Menurut Halomoan Panjaitan, praktisi hukum Lembaga Bantuan Hukum Bela Rakyat Indonesia (LBH BRI) menilai penangkapan Tina ini merupakan adanya dorongan dari pihak yang memiliki kekuasaan.

 

Gustina Salim Rambe alias Tina Rambe, Ibu rumah tangga di Pulo Padang, Kecamatan Rantau Utara, Kabupaten Labuhanbatu menjadi pesakitan setelah melakukan unjuk rasa penolakan pabrik kelapa sawit. Dituding telah menganiaya petugas
Gustina Salim Rambe alias Tina Rambe, Ibu rumah tangga di Pulo Padang, Kecamatan Rantau Utara, Kabupaten Labuhanbatu menjadi pesakitan setelah melakukan unjuk rasa penolakan pabrik kelapa sawit. Dituding telah menganiaya petugas (HO)

Bahkan, menurutnya, penangkapan terhadap Tina ada rekayasa agar dapat menjeratnya sebagai tersangka. 

"Kalau kita lihat, penangkapan tersebut sudah janggal. Dimana, sebelumnya mereka (pendemo) melakukan aksi kubur diri, kemudian mereka melakukan aksi blokir jalan. Disana, polisi bingung bagaimana caranya menjerat mereka, maka dari itu, mereka balik ke Posko, kemudian petugas datang dan mengamankan Tina. Anehnya, mereka sudah mempersiapkan video, dan seperti sengaja agar merekam Tina yang meronta-ronta," kata Halomoan Panjaitan, Kamis (19/9/2024). 

Jelasnya, kasus ini merupakan puncak dari kemarahan rakyat dan ketidak percayaan masyarakat terhadap hukum di Indonesia yang mudah di penjual belikan. 

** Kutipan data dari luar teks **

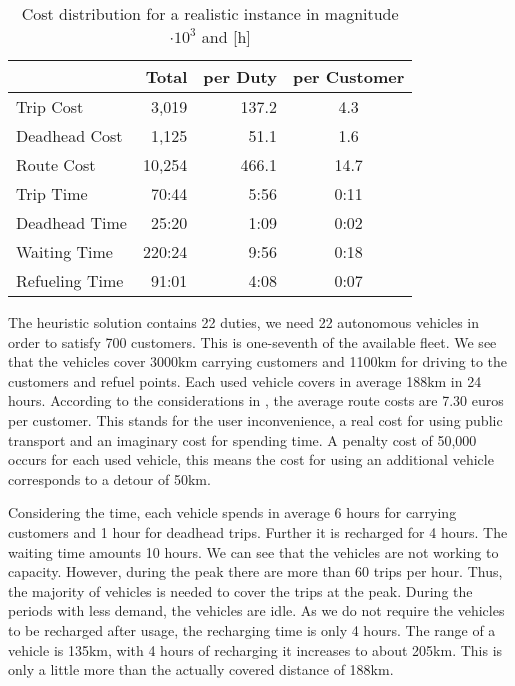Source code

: \begin{table}[htb]
	\centering
	\begin{tabular}{l|rrc}
		\toprule
		& Total  & per Duty & per Customer \\
		\midrule
		Trip Cost     &  3,019 & 137.2 &  4.3 \\
		Deadhead Cost &  1,125 &  51.1 &  1.6 \\
		Route Cost    & 10,254 & 466.1 & 14.7 \\
		\midrule
		Trip Time      &  70:44 & 5:56 & 0:11 \\
		Deadhead Time  &  25:20 & 1:09 & 0:02 \\
		Waiting Time   & 220:24 & 9:56 & 0:18 \\
		Refueling Time &  91:01 & 4:08 & 0:07 \\
		\bottomrule
	\end{tabular}
	\caption{Cost distribution for a realistic instance in magnitude $\cdot 10^3$ and [h]}
	\label{tab:results:realistic}
\end{table}

The heuristic solution contains 22 duties, \ie we need 22 autonomous vehicles in order to satisfy 700 customers. This is one-seventh of the available fleet. We see that the vehicles cover 3000km carrying customers and 1100km for driving to the customers and refuel points. Each used vehicle covers in average 188km in 24 hours. According to the considerations in , the average route costs are 7.30 euros per customer. This stands for the user inconvenience, \ie a real cost for using public transport and an imaginary cost for spending time. A penalty cost of 50,000 occurs for each used vehicle, this means the cost for using an additional vehicle corresponds to a detour of 50km.

Considering the time, each vehicle spends in average 6 hours for carrying customers and 1 hour for deadhead trips. Further it is recharged for 4 hours. The waiting time amounts 10 hours. We can see that the vehicles are not working to capacity. However, during the peak there are more than 60 trips per hour. Thus, the majority of vehicles is needed to cover the trips at the peak. During the periods with less demand, the vehicles are idle. As we do not require the vehicles to be recharged after usage, the recharging time is only 4 hours. The range of a vehicle is 135km, with 4 hours of recharging it increases to about 205km. This is only a little more than the actually covered distance of 188km.

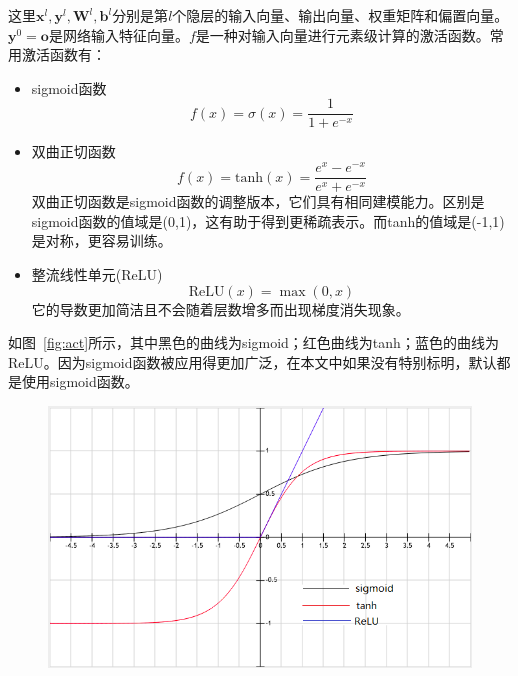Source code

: 这里$\mathbf{x}^l, \mathbf{y}^l, \mathbf{W}^l, \mathbf{b}^l$分别是第$l$个隐层的输入向量、输出向量、权重矩阵和偏置向量。$\mathbf{y}^0=\mathbf{o}$是网络输入特征向量。$f$是一种对输入向量进行元素级计算的激活函数。常用激活函数有：
\begin{itemize}
    \item sigmoid函数
    \begin{equation}
        f(x)=\sigma(x)=\frac{1}{1+e^{-x}}
    \end{equation}
    \item 双曲正切函数
    \begin{equation}
        f(x)=\text{tanh} (x)=\frac{e^x-e^{-x}}{e^{x}+e^{-x}}
    \end{equation}
    双曲正切函数是sigmoid函数的调整版本，它们具有相同建模能力。区别是sigmoid函数的值域是(0,1)，这有助于得到更稀疏表示。而tanh的值域是(-1,1)是对称，更容易训练。
    \item 整流线性单元(ReLU)
    \begin{equation}
        \text{ReLU}(x)= \max (0,x)
    \end{equation}
    它的导数更加简洁且不会随着层数增多而出现梯度消失现象。
\end{itemize}
如图~\ref{fig:act}所示，其中黑色的曲线为sigmoid；红色曲线为tanh；蓝色的曲线为ReLU。因为sigmoid函数被应用得更加广泛，在本文中如果没有特别标明，默认都是使用sigmoid函数。
\begin{figure}[!htp]
  \centering
    \captionstyle{\centering}
    \includegraphics[height=.5\textwidth]{figure/activation.png}
\end{figure}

"Kalau flashback ke belakang, dari delapan tahun lalu, ini sudah ada penolakan dari masyarakat sejak pabrik ini mau dibangun. Kemudian, pada tahun 2023, masyarakat melakukan gugatan action, dan gugatan tersebut dikalahkan oleh pengadilan. Sehingga, masyarakat tidak percaya lagi dengan hukum, maka mereka turun ke jalan," katanya. 

Ia menduga dengan penangkapan dan perbuatan para APH, ada kekuatan penguasa yang diduga sengaja telah merugikan masyarakat. 

"Karena kebetulan, saat gugatan tersebut, saya pengacaranya saya menilai ada beberapa undang-undang kawasan industri yang dilanggar oleh pabrik, namun tetap dapat bertahan," katanya. 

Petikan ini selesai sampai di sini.